これなども、まさに一歩進んで相手を受け入れる姿勢だと思います。「譲る」は、たとえば「取られる」「奪われる」というのとは逆で、自分に主体性があります。
実は「国譲り」という言葉が、あの神話の「大国主の国譲り」という意味で使われるようになったのは、近世以降のことです(たぶん)。もともと「御(み)国譲り」というと、天皇が皇位を次の代に譲ることを言いました。
そう、皇位継承に限らず、たとえば親と子の関係にしても、そこには「先代(親)」の主体性がありますよね。子どもを作って生む時点で、すでに「譲る」意識がある。
生命というのは、そういう「譲る」連鎖によって存在しているわけです。「譲る」ことが生命の本質。
「親譲り」と言いますね。子(譲られた方)の無意識の中に生き続けるのが親の魂です。すなわち、「親が譲る」、やはり親に主体性があり、次世代にさらなる進化、発展、幸福を意図して魂(DNAという言い方もできる)を「譲る」わけです。
同様に「国譲り」も「国」の魂を譲るわけですが、その主体もまた「国」であるわけです。「国が譲る」。
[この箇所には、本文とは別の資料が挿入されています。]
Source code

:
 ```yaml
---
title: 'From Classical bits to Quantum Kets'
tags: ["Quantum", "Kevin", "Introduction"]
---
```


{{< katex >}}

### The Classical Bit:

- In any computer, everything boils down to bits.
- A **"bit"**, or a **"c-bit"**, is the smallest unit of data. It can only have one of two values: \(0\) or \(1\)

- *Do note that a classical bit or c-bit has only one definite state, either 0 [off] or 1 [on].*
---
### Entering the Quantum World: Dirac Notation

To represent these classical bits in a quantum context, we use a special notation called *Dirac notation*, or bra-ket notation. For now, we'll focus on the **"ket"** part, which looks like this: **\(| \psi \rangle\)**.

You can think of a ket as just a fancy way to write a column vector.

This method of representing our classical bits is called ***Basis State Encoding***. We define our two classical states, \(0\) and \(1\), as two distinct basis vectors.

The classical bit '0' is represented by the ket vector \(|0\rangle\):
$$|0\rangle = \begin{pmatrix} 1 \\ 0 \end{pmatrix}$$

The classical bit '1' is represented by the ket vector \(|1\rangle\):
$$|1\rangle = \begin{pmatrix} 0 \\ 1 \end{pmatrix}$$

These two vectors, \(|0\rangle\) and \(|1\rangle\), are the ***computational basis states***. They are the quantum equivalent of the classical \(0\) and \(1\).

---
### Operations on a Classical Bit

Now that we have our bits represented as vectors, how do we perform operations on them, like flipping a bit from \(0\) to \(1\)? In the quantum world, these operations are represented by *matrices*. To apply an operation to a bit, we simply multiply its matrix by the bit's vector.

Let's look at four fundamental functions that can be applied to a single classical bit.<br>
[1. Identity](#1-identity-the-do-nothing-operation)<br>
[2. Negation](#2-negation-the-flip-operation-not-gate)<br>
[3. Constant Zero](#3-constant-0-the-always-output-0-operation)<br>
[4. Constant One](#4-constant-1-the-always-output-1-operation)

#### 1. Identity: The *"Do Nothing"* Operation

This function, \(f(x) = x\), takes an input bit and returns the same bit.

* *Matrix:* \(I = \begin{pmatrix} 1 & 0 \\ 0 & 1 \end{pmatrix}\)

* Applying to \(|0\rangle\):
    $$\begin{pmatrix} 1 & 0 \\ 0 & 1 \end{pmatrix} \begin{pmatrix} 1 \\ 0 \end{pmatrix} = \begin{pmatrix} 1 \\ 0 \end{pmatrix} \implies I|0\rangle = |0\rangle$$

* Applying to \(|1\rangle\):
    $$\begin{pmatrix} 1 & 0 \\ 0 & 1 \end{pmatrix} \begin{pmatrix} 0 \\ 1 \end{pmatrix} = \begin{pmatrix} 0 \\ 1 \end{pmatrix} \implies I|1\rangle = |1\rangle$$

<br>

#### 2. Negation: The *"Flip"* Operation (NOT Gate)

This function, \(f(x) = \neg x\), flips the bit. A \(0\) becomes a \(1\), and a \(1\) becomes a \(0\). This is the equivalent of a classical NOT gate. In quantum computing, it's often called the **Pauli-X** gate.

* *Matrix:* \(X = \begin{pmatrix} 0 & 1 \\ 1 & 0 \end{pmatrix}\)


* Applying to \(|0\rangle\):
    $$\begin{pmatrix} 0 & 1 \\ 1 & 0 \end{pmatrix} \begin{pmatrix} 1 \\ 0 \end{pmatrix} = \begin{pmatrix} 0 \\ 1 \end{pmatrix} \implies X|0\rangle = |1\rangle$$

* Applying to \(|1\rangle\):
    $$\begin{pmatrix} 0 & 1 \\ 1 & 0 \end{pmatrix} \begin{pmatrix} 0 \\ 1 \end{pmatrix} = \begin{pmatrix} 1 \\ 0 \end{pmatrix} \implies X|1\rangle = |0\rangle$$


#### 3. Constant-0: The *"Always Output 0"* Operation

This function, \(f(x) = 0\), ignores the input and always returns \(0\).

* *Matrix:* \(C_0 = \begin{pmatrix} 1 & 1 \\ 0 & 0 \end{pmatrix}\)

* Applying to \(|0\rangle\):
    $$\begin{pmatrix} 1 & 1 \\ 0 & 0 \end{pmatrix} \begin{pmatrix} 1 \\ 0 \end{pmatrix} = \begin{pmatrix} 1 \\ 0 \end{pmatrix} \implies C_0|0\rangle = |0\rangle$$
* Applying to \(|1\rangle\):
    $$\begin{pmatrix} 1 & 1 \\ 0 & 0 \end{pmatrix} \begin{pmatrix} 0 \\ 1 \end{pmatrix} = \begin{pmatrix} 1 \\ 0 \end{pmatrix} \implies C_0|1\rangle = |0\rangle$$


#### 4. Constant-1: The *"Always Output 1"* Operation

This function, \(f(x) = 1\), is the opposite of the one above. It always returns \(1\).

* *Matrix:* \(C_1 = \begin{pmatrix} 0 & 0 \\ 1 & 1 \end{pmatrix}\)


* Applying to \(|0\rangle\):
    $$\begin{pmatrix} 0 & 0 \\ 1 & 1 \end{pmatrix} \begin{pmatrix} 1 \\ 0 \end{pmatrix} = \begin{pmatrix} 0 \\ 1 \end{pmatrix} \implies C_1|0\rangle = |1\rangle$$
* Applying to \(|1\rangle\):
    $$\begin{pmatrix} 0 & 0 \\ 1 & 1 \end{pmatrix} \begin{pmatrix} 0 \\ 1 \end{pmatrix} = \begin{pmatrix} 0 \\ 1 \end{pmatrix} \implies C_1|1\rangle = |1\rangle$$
ここは重要なところですね。
「御国譲り」の反対語、つまり皇位継承争いは「御国争ひ」です。この場合も「国」を取り合っているという一面の裏側には、「国」が争っているという本質があるのです。
さらに難しいことに(高度なことに)、こちらにも書いたとおり、その主体さえもが無意識的に「譲る」ことがある。これは別の言い方をするなら、主体が「神」であるということでしょう。
その場合、私たち人間レベルだと、まさに「負けた」ように見えるし感じる。さきの大戦などそのいい例でしょう。
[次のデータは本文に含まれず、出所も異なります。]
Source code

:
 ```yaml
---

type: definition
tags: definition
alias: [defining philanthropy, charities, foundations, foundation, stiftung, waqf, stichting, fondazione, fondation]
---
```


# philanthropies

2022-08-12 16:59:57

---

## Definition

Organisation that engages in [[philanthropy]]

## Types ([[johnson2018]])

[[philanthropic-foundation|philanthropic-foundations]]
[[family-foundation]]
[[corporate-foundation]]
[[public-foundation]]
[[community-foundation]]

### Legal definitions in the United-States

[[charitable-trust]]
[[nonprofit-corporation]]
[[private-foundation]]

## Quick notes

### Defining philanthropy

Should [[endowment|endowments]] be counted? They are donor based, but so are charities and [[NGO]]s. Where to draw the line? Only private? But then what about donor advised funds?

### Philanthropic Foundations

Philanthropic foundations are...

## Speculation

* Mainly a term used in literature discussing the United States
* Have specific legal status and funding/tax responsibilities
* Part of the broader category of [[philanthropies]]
そう、私たち人間が「争う」方を選んでいる時、たいがいその過ちを糺すように神の「荒魂」が発動して、一見私たちが「負けた」かのような現象が起きるのです。
そろそろ私たちはそういう真実に気づいた方がいいですよね。人間レベルでの「勝ち負け」「敵対」「戦争」なんていうのは、実に低い次元のことなのです。
もう一度「譲る」という言葉の意味をかみしめてみたいものです。